At one time, vichyssoise would have been considered gourmet. But this version didn’t taste in the least of a thick soup of puréed leeks, onions, potatoes, cream and chicken stock. It tasted like chilled, sweetened, runny milk. An appetizer of escargots Provencale fared much better, the snails snuggled in a rich sherry cream sauce and blanketed by flaky puff pastry.
Chateaubriand for two sounded promising. It looked promising, too, when a server brought the sizzling, thick tenderloin cut to the table for inspection, formally announcing, “Chateaubriand for two.” A cart was rolled tableside, whereupon a separate server finished it to a specified medium rare over hot flames.
Anticipation turned to disappointment, though, when the server sawed into that beautiful steak and plopped the slices into a haphazard pile on each plate instead of attempting any appealing visual arrangement.
Rounding out the entrée was a side of cooked carrots and broccoli. No attempt had been made to cut the vegetables with any precision. No attempt had been made to season them. The same veggie duo landed on the plate with the aforementioned beef Wellington. On a return visit, I couldn’t escape them when they came not only with an unimpressive, tough rack of lamb, but also roast chicken wanting for a crispy, golden skin.
Petite Auberge curiously has three German entrees on the menu: Bavarian pork roast; a platter of bratwurst, knackwurst and that roast pork; and wiener schnitzel. All are attended with red cabbage and kraut. The schnitzel was a generous veal cutlet, nicely breaded and finished to a golden brown.
When it comes to dessert, Petite Auberge delivers. Cherries jubilee, with its tableside flaming, was a jubilation. Baked Alaska was tasty, too. But the bread pudding was a revelation, the warm raisin bread dripping in a decadent whiskey butter sauce with a side of whipped cream.

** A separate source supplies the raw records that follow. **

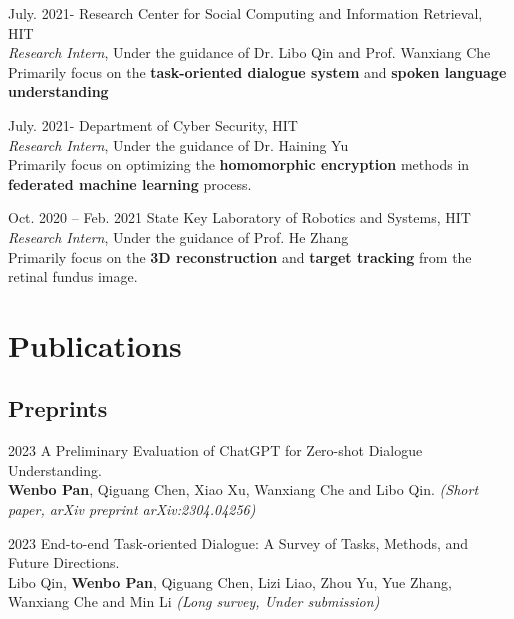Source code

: \documentclass[11pt,letterpaper]{report}
\begin{document}
\begin{tablist}

\item[July. 2021-] \tab{}Research Center for Social Computing and Information Retrieval, HIT \\
\textit{Research Intern}, Under the guidance of Dr. Libo Qin and Prof. Wanxiang Che \\
Primarily focus on the \textbf{task-oriented dialogue system} and \textbf{spoken language understanding}\\

\item[July. 2021-] \tab{} Department of Cyber Security, HIT \\
\textit{Research Intern}, Under the guidance of Dr. Haining Yu \\
Primarily focus on optimizing the \textbf{homomorphic encryption} methods in \textbf{federated machine learning} process. \\

\item[Oct. 2020 -- Feb. 2021] \tab{} State Key Laboratory of Robotics and Systems, HIT \\
\textit{Research Intern}, Under the guidance of Prof. He Zhang \\ 
Primarily focus on the \textbf{3D reconstruction} and \textbf{target tracking} from the retinal fundus image. \\

\end{tablist}


\section*{Publications}

\subsection*{Preprints}

\begin{tablist}


\item[2023] \tab{}A Preliminary Evaluation of ChatGPT for Zero-shot Dialogue Understanding. \\ \textbf{Wenbo Pan}, Qiguang Chen, Xiao Xu, Wanxiang Che and Libo Qin. \textit{(Short paper, arXiv preprint arXiv:2304.04256)}\\

\item[2023] \tab{}End-to-end Task-oriented Dialogue: A Survey of Tasks, Methods, and Future Directions. \\ Libo Qin, \textbf{Wenbo Pan}, Qiguang Chen, Lizi Liao, Zhou Yu, Yue Zhang, Wanxiang Che and Min Li \textit{(Long survey, Under submission)}\\

\end{tablist}
\end{document}
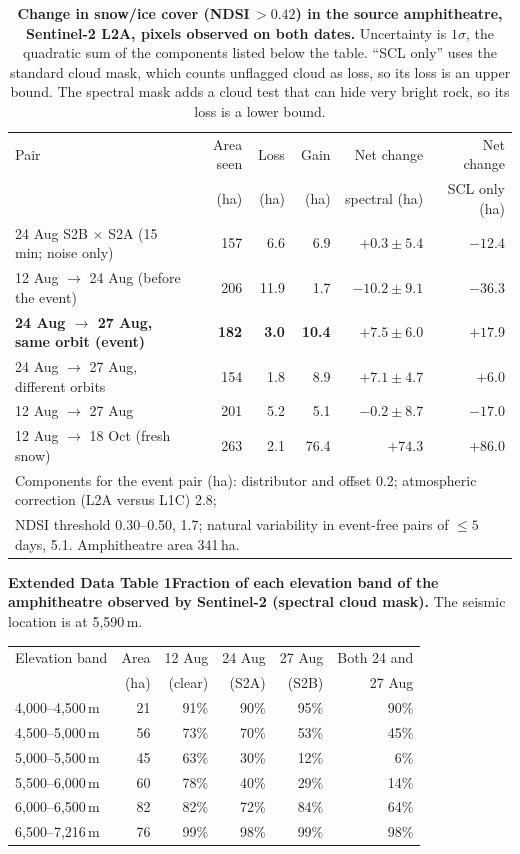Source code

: \documentclass{nature}
\begin{document}
\begin{table}
\caption{\textbf{Change in snow/ice cover (NDSI\,$>0.42$) in the source amphitheatre, Sentinel-2 L2A, pixels observed on both dates.} Uncertainty is $1\sigma$, the quadratic sum of the components listed below the table. ``SCL only'' uses the standard cloud mask, which counts unflagged cloud as loss, so its loss is an upper bound. The spectral mask adds a cloud test that can hide very bright rock, so its loss is a lower bound.}
\centering\small
\begin{tabular}{lrrrrr}
\hline
Pair & Area seen & Loss & Gain & Net change & Net change \\
 & (ha) & (ha) & (ha) & spectral (ha) & SCL only (ha) \\
\hline
24 Aug S2B $\times$ S2A (15\,min; noise only) & 157 & 6.6 & 6.9 & $+0.3\pm5.4$ & $-12.4$ \\
12 Aug $\to$ 24 Aug (before the event) & 206 & 11.9 & 1.7 & $-10.2\pm9.1$ & $-36.3$ \\
\textbf{24 Aug $\to$ 27 Aug, same orbit (event)} & \textbf{182} & \textbf{3.0} & \textbf{10.4} & $\mathbf{+7.5\pm6.0}$ & $\mathbf{+17.9}$ \\
24 Aug $\to$ 27 Aug, different orbits & 154 & 1.8 & 8.9 & $+7.1\pm4.7$ & $+6.0$ \\
12 Aug $\to$ 27 Aug & 201 & 5.2 & 5.1 & $-0.2\pm8.7$ & $-17.0$ \\
12 Aug $\to$ 18 Oct (fresh snow) & 263 & 2.1 & 76.4 & $+74.3$ & $+86.0$ \\
\hline
\multicolumn{6}{l}{\footnotesize Components for the event pair (ha): distributor and offset 0.2; atmospheric correction (L2A versus L1C) 2.8;}\\
\multicolumn{6}{l}{\footnotesize NDSI threshold 0.30--0.50, 1.7; natural variability in event-free pairs of $\leq5$\,days, 5.1. Amphitheatre area 341\,ha.}\\
\end{tabular}
\end{table}

\begin{table}
\noindent\textbf{Extended Data Table 1\enspace Fraction of each elevation band of the amphitheatre observed by Sentinel-2 (spectral cloud mask).} The seismic location is at 5,590\,m.\par\medskip
\centering\small
\begin{tabular}{lrrrrr}
\hline
Elevation band & Area & 12 Aug & 24 Aug & 27 Aug & Both 24 and \\
 & (ha) & (clear) & (S2A) & (S2B) & 27 Aug \\
\hline
4,000--4,500\,m & 21 & 91\% & 90\% & 95\% & 90\% \\
4,500--5,000\,m & 56 & 73\% & 70\% & 53\% & 45\% \\
5,000--5,500\,m & 45 & 63\% & 30\% & 12\% & 6\% \\
5,500--6,000\,m & 60 & 78\% & 40\% & 29\% & 14\% \\
6,000--6,500\,m & 82 & 82\% & 72\% & 84\% & 64\% \\
6,500--7,216\,m & 76 & 99\% & 98\% & 99\% & 98\% \\
\hline
\end{tabular}
\end{table}
\end{document}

Petite Auberge also delivers on hospitality. The staff is gracious and warm. When I turned up for Round 2, the same server waited upon my table, recognized me from a previous visit and greeted me amicably. The crowd here is decidedly older. It has its regulars and the staff know them by name. “Here you go, Millie,” said a server as she handed one woman her drink.
Drinks, by the way, are inexpensive at Petite Auberge. A generous pour of the house red runs just shy of $7. I wish there were more interesting vino offerings: ones not available at the grocery store, less domestic choices and more French finds, this being a French restaurant.
I sought to eat at Petite Auberge because I hoped for an old school gustatory celebration of classic Escoffier. I got old school. There was no celebration.